- **Data provided**:
-*-*-

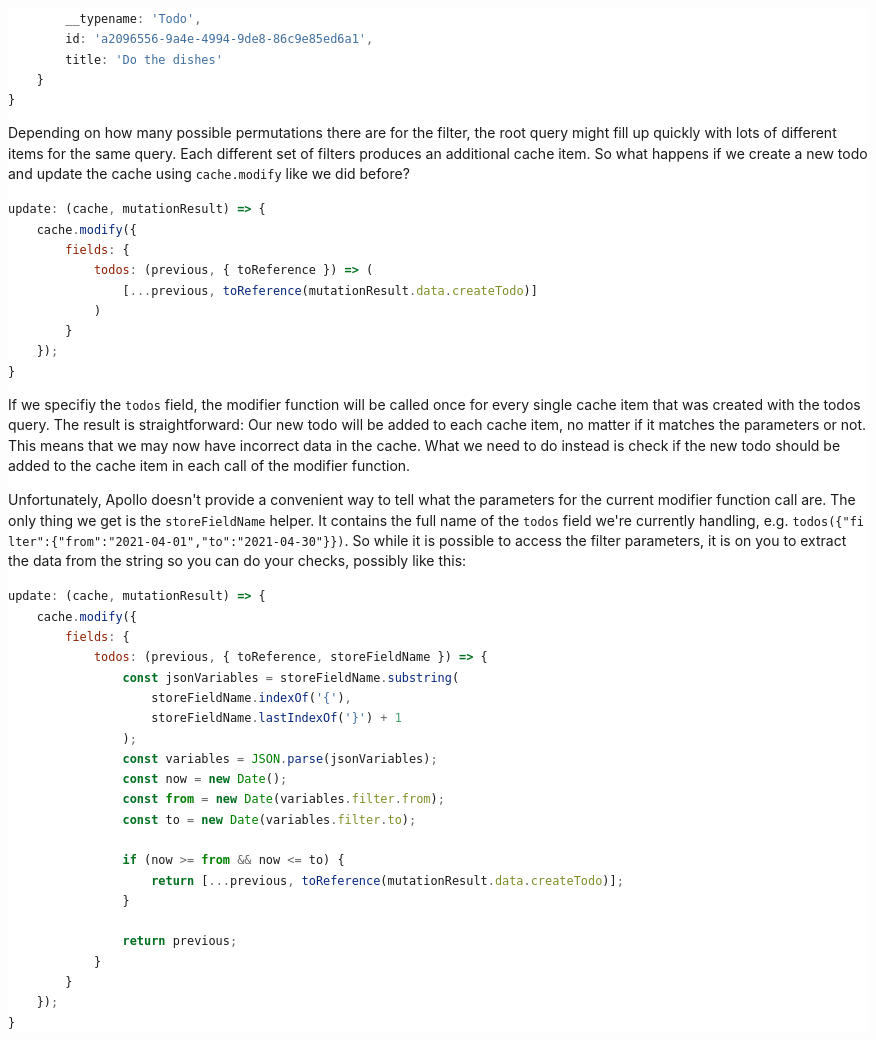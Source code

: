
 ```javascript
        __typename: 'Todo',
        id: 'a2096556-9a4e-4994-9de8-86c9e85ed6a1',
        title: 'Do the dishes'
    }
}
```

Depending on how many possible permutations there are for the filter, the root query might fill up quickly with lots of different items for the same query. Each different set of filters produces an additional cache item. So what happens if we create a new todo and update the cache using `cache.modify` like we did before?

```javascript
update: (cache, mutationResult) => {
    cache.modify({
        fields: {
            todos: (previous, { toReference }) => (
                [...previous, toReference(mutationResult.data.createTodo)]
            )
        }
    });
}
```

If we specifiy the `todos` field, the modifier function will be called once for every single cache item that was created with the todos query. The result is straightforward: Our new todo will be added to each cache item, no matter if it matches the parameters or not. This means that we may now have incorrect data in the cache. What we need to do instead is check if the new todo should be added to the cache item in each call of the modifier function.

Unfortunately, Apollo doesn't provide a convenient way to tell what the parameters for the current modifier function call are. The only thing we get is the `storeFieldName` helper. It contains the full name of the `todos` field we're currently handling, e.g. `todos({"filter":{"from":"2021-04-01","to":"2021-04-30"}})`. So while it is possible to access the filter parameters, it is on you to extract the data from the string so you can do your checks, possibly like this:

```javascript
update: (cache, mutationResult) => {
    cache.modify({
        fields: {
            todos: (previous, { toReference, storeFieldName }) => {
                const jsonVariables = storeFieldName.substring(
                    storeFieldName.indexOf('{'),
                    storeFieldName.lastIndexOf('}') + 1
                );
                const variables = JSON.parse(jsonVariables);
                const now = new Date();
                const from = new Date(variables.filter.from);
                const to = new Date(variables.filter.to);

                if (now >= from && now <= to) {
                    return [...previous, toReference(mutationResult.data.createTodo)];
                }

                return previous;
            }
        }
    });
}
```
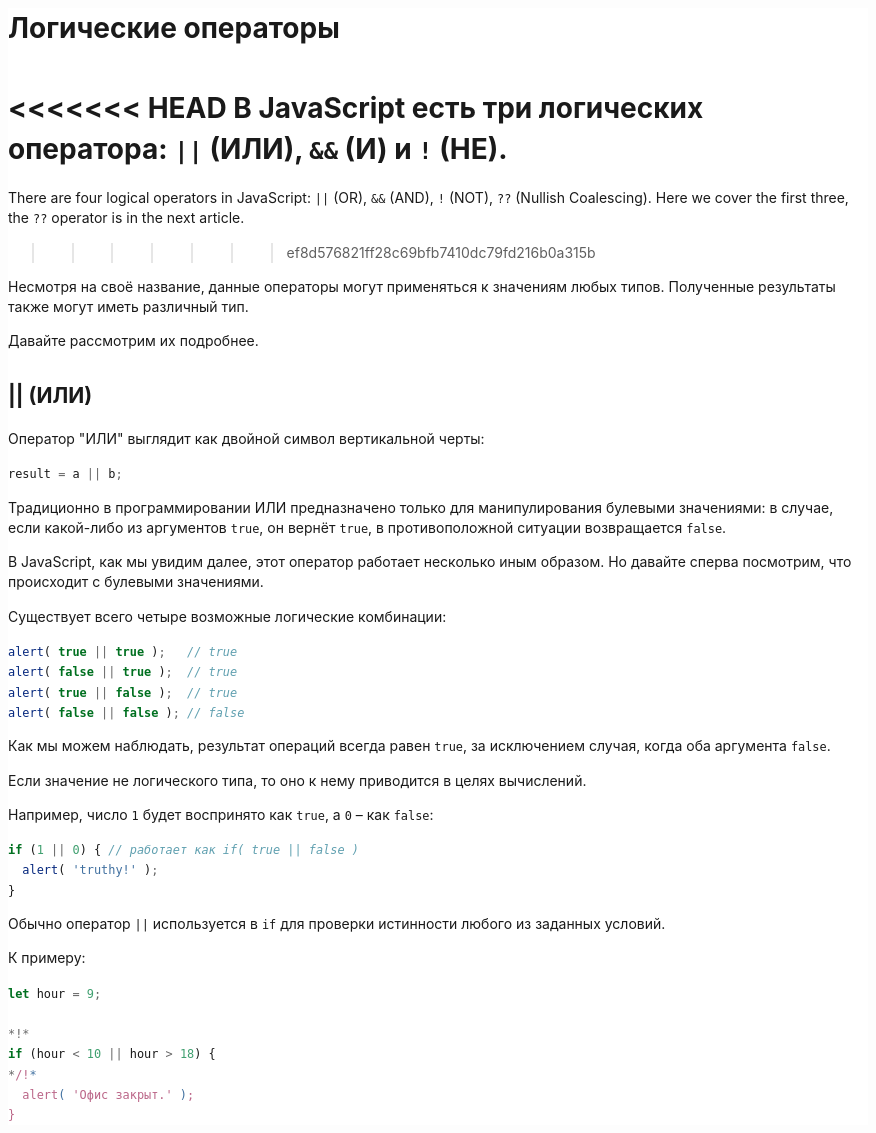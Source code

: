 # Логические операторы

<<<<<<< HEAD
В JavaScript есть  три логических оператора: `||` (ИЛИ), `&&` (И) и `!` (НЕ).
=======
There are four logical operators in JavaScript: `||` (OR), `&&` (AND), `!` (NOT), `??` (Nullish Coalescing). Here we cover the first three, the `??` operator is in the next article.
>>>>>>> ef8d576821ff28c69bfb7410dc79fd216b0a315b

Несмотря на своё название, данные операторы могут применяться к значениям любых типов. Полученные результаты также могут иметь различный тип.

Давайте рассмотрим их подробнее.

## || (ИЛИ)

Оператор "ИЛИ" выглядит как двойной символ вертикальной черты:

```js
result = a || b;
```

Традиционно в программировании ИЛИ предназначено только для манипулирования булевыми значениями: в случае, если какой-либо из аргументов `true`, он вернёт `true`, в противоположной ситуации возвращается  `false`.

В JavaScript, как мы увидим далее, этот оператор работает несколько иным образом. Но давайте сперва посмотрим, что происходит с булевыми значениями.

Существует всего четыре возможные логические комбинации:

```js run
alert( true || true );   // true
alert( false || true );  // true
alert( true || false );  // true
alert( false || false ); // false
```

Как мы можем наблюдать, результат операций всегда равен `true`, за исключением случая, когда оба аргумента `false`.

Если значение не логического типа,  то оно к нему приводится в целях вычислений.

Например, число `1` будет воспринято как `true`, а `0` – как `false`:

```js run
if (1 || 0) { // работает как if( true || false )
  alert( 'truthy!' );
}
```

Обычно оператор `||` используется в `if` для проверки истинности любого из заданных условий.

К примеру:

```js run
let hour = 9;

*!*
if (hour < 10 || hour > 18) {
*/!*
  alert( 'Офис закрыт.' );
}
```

-*-*-

- **Work instruction**:
Using the listing above, work out how many lines include the word "значениями", and report that number alone.

- **Answer for the task**:
2